Today in the Washington Post, Sebastian Mallaby pens a screed called The Wisdom of Retreat. He suggests that while retreating from our hawkish stance supporting Israel may not be a good option, it just might be the least bad:
If its diplomacy fails, the Bush administration will have to face the dilemma that it’s now avoiding: whether to support an indefinite cease-fire that goes beyond the 48-hour suspension of airstrikes announced yesterday but does not neutralize Hezbollah. To support such an outcome would be to retreat publicly. It would boost the prestige of extremists in the Middle East and encourage Iran to defy the West over its nuclear program. Yet refusing to support an imperfect cease-fire would be a greater error, for it would involve disregarding three lessons that emerge from the administration’s own record.
He gives three main reasons for this opinion:
- We’re losing clout with allies. While we must act on our own accord when absolutely necessary, if we do it too often we will find ourselves unable to marshal our allies’ forces when we need them.
- Just because Europe won’t stand up for Israel doesn’t mean Israel has a winnable strategy here. We may not like the “retreat” option, but unless Israel has a real objective to accomplish with this offensive, we don’t need to support them.
- War is an option, but how can this war be won?
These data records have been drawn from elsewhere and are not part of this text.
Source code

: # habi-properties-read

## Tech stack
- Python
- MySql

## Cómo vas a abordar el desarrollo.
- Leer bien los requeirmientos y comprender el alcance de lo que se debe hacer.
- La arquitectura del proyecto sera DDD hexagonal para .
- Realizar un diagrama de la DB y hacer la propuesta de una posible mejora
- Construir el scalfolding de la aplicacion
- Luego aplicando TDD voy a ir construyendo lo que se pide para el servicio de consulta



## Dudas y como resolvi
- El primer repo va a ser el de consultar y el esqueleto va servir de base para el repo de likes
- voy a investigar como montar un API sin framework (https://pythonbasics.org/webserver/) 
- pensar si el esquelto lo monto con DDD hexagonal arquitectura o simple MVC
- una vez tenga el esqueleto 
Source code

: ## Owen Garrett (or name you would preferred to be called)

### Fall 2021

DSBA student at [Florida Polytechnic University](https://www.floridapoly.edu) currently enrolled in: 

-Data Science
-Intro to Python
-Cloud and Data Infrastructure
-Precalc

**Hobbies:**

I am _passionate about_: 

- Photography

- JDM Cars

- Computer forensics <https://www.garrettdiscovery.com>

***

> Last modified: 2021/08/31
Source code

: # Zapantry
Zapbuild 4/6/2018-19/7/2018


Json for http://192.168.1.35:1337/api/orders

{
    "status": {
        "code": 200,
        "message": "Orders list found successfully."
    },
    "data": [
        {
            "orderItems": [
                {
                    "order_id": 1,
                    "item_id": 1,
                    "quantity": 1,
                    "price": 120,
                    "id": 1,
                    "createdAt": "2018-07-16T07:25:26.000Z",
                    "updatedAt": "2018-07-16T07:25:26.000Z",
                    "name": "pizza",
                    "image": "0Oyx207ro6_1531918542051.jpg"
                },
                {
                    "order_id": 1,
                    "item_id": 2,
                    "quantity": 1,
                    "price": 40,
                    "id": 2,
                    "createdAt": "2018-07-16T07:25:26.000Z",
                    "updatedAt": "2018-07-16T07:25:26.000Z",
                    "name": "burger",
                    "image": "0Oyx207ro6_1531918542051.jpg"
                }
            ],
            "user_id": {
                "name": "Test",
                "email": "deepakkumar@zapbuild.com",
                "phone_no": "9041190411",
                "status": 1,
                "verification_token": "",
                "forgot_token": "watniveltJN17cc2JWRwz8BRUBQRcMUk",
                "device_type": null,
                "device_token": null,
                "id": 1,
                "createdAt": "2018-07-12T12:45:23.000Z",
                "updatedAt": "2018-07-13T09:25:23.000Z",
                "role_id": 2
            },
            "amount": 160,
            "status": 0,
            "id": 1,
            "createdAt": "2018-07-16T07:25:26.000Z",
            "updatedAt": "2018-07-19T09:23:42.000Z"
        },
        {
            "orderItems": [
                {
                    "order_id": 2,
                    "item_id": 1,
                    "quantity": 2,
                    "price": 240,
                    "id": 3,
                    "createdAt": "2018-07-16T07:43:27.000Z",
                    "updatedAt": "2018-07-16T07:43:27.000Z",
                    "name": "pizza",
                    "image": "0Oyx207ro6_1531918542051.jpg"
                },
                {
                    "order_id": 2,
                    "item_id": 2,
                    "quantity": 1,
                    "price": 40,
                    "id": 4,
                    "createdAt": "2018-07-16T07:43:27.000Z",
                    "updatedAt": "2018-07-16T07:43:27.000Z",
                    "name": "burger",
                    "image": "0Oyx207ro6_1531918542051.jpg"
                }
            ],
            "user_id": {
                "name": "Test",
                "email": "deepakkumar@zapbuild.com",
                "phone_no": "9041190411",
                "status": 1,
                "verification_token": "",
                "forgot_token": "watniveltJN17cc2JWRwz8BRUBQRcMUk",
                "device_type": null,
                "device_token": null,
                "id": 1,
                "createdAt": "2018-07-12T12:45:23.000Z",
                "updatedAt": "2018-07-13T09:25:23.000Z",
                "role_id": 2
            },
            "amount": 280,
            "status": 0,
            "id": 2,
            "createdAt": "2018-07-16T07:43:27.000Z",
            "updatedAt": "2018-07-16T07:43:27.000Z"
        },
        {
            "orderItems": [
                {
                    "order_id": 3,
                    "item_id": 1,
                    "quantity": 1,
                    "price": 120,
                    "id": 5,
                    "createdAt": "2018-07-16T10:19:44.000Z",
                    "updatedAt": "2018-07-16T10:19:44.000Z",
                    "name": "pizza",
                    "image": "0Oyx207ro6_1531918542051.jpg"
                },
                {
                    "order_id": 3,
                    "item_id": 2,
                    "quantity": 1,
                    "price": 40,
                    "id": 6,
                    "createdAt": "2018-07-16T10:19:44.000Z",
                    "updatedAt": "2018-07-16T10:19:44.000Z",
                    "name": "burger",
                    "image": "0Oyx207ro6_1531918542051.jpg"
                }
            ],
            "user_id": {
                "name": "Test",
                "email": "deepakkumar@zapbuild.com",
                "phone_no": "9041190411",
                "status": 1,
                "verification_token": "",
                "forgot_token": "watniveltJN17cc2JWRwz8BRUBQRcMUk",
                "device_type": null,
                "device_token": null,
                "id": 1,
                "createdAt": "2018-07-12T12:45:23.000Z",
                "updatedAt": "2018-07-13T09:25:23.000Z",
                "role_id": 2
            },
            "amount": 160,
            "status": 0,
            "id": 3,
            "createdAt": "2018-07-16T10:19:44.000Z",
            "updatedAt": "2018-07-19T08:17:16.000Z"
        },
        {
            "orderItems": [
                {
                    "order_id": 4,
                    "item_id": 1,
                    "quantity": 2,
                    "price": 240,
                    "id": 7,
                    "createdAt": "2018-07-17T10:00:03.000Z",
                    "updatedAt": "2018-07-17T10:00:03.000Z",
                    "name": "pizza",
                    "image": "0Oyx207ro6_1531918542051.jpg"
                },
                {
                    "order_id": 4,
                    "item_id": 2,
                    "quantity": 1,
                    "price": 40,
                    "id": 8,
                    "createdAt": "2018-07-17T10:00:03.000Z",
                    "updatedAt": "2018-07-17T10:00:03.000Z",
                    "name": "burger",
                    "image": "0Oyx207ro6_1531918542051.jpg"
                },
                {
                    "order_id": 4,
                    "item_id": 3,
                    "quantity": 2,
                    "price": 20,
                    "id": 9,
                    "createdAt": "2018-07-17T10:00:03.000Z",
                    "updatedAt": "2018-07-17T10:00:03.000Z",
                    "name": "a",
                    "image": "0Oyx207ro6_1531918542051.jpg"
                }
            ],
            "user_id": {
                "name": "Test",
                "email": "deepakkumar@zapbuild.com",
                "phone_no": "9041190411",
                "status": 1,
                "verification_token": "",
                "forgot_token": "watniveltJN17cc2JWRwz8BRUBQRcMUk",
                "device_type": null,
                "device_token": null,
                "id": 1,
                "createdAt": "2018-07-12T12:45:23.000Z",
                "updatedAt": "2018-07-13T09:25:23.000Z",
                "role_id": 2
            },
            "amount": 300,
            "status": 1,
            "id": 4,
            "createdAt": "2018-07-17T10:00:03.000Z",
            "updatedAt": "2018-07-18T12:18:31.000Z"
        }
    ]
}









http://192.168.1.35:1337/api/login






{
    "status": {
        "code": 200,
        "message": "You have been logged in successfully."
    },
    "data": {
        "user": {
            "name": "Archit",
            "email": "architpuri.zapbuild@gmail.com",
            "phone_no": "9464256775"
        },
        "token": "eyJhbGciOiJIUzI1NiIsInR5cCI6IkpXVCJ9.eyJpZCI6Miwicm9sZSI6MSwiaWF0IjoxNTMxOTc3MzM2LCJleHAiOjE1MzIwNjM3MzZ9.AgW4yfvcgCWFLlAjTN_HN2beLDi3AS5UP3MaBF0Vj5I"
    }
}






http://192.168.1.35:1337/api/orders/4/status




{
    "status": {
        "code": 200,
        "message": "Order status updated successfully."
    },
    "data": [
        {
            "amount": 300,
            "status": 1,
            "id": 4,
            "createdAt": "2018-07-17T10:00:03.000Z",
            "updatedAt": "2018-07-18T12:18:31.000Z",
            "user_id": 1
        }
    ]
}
Unless we aim at Damascus & Tehran, we’re not really “draining the swamp”, and thus this will be a temporary victory after which Hezbollah will return.
There are some good points here. Israel is responding in a heavy-handed manner, and this sort of an offensive is not something that can just be walked away from. Israel is rapidly approaching the point of no return, if they haven’t crossed it yet. If we don’t do what we can to push for a cease-fire now, we may find ourselves backing Israel in a multi-year campaign of war and occupation of Lebanon, because all other options will have expired.
But what happens if we do push Israel into accepting a cease-fire? Will Hezbollah accept a cease-fire? I think Hezbollah will do one of two things. Start attacking or start re-arming for a later attack. It is clear that Israel is backed into a corner. Committing to a cease-fire now will be worse than— as Mallaby suggests— making America look weak and retreating; it will make Hezbollah victorious. All Israel has done so far is to piss off the world and the Lebanese without materially affecting Hezbollah, making the Lebanese more likely to support Hezbollah.
Israel is in a difficult position. If they stop, they’re giving Hezbollah the green light to re-arm and reorganize for future attacks. If the proceed, they’re embarking on a long campaign of war and occupation, and they can’t stop until they’ve proved a point that terrorism is a strategy that will not succeed. I don’t think they need to be aiming for civilians, but they need the Lebanese people to understand that allowing Hezbollah to operate within their borders will only lead to pain. That may require occupation of Lebanon to set up a sovereign government capable of reining in terrorists if necessary. But Israel has hit a point where retreat only ensures future attacks. They must decide whether the cost of war and occupation is better or worse than allowing those future attacks. While retreat might have short-term benefit, it is not a question of whether future attacks from Hezbollah would come, but when they come and how strong they’ll be.
Of course, that doesn’t answer the question of what the United States should do. I think either option is bad for us. For us to advocate a cease-fire looks to the world like a retreat, and hurts our position with Israel as their ally. For us to forcefully defend Israel’s actions make us look like the puppetmaster pulling Israel’s strings, and ensures that all the negative world attention that Israel gets is heaped on us as well. But is there a third way?
Can the United States publicly say “it’s your problem”? What would happen if the US basically proclaimed that while Israel is a trusted ally of the United States, they’re also a sovereign entity and need to determine for themselves how to handle this situation. We may simply need to tell the world that it is not our responsibility to secure a Middle East peace. We believe Israel is more than capable of taking care of their own security needs, and as their ally, we will assist if they ask us to. But at the moment, we’re stepping away from the situation.
Right now, the United States has no solution to the problem. And every time we try to step in and barter a peace between parties who don’t want one, we look like we have failed, not them. Why do we keep coming to the table? Why don’t we take the position that if they want us to help solve this problem, they need to invite us to the table, not the other way around?